I presume that has to do with precision issues, as e.g. a bazillion +1 is viewed as equal to a bazillion +2. Therefore my question is on how to best handle this. First idea seems to de-mean, which will naturally slow down the code, but at least I should avoid the RNG behaviour. What would be the standard approach?

Reproducable example:

import polars as pl 
df =  pl.DataFrame({
    "a": [1.0, 2.0, 3.0, 1.0, 2.0, 3.0],
    "b": [4.0, 3.0, 0.0, 1.0, 2.0, 0.0],
})
(df+1123000000000000000000.0).corr()

# Outputs
#shape: (2, 2)
#┌─────┬─────┐
#│ a   ┆ b   │
#│ --- ┆ --- │
#│ f64 ┆ f64 │
#╞═════╪═════╡
#│ 1.0 ┆ 1.0 │
#│ 1.0 ┆ 1.0 │
#└─────┴─────┘
(df+112300000000000000000.0).corr()

# Outputs
#shape: (2, 2)
#┌─────┬─────┐
#│ a   ┆ b   │
#│ --- ┆ --- │
#│ f64 ┆ f64 │
#╞═════╪═════╡
#│ NaN ┆ NaN │
#│ NaN ┆ NaN │
#└─────┴─────┘

(df+11230000000000000.0).corr()

# Still wrong output
#shape: (2, 2)
#┌───────────┬───────────┐
#│ a         ┆ b         │
#│ ---       ┆ ---       │
#│ f64       ┆ f64       │
#╞═══════════╪═══════════╡
#│ 1.0       ┆ -0.424264 │
#│ -0.424264 ┆ 1.0       │
#└───────────┴───────────┘

(df+1123000000000.0).corr()
# Correct output
# shape: (2, 2)
#┌───────────┬───────────┐
#│ a         ┆ b         │
#│ ---       ┆ ---       │
#│ f64       ┆ f64       │
#╞═══════════╪═══════════╡
#│ 1.0       ┆ -0.684653 │
#│ -0.684653 ┆ 1.0       │
#└───────────┴───────────┘


Upvotes: 1

Views: 33

Answers (1)

etrotta
etrotta

Reputation: 363

With sufficiently large floating point numbers, I wouldn't even call it "viewed as equal", it becomes literally the same number as floats cannot represent the difference between them anymore. There is no way to recover the original number at that point.

For example, df + 1e20 - 1e20 will give you exactly 0.0 for every single row.
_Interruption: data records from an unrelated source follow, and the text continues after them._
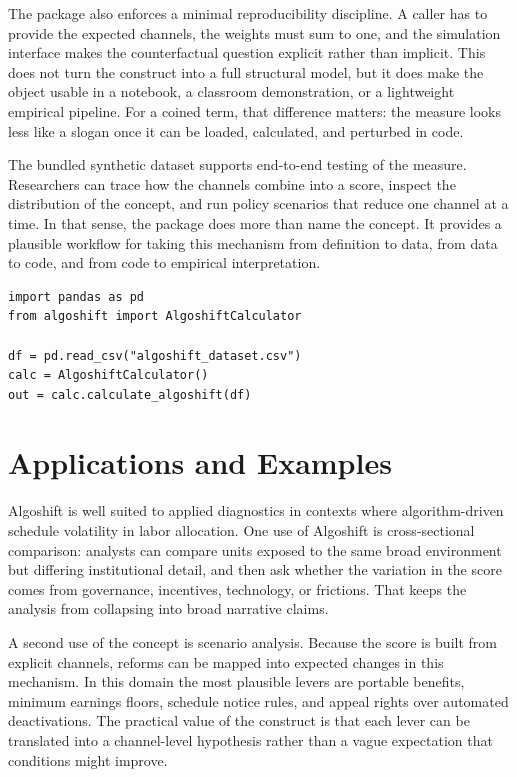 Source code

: \documentclass[12pt]{article}
\begin{document}
The package also enforces a minimal reproducibility discipline. A caller has to provide the expected channels, the weights must sum to one, and the simulation interface makes the counterfactual question explicit rather than implicit. This does not turn the construct into a full structural model, but it does make the object usable in a notebook, a classroom demonstration, or a lightweight empirical pipeline. For a coined term, that difference matters: the measure looks less like a slogan once it can be loaded, calculated, and perturbed in code.

The bundled synthetic dataset supports end-to-end testing of the measure. Researchers can trace how the channels combine into a score, inspect the distribution of the concept, and run policy scenarios that reduce one channel at a time. In that sense, the package does more than name the concept. It provides a plausible workflow for taking this mechanism from definition to data, from data to code, and from code to empirical interpretation.

\begin{verbatim}
import pandas as pd
from algoshift import AlgoshiftCalculator

df = pd.read_csv("algoshift_dataset.csv")
calc = AlgoshiftCalculator()
out = calc.calculate_algoshift(df)
\end{verbatim}

\section{Applications and Examples}
Algoshift is well suited to applied diagnostics in contexts where algorithm-driven schedule volatility in labor allocation. One use of Algoshift is cross-sectional comparison: analysts can compare units exposed to the same broad environment but differing institutional detail, and then ask whether the variation in the score comes from governance, incentives, technology, or frictions. That keeps the analysis from collapsing into broad narrative claims.

A second use of the concept is scenario analysis. Because the score is built from explicit channels, reforms can be mapped into expected changes in this mechanism. In this domain the most plausible levers are portable benefits, minimum earnings floors, schedule notice rules, and appeal rights over automated deactivations. The practical value of the construct is that each lever can be translated into a channel-level hypothesis rather than a vague expectation that conditions might improve.
\end{document}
The same happens with your "Still wrong output" (1.123e16) example:

>>> df + 1.123e16 - 1.123e16
shape: (6, 2)
┌─────┬─────┐
│ a   ┆ b   │
│ --- ┆ --- │
│ f64 ┆ f64 │
╞═════╪═════╡
│ 0.0 ┆ 4.0 │
│ 2.0 ┆ 4.0 │
│ 4.0 ┆ 0.0 │
│ 0.0 ┆ 0.0 │
│ 2.0 ┆ 2.0 │
│ 4.0 ┆ 0.0 │
└─────┴─────┘

The only way to preserve that difference would be not using floats, but keep in mind that may significantly impact your performance... That said, the corr method relies on numpy, and numpy does not supports Decimal, so you'll have to first scale using a lossless datatype and then cast to float:

val = pl.lit(1e21, dtype=pl.Decimal)
mean_expr = pl.all().mean().cast(pl.Decimal)
df = df.select(pl.all().cast(pl.Decimal) + val)
df.select(pl.all() - mean_expr).cast(float).corr()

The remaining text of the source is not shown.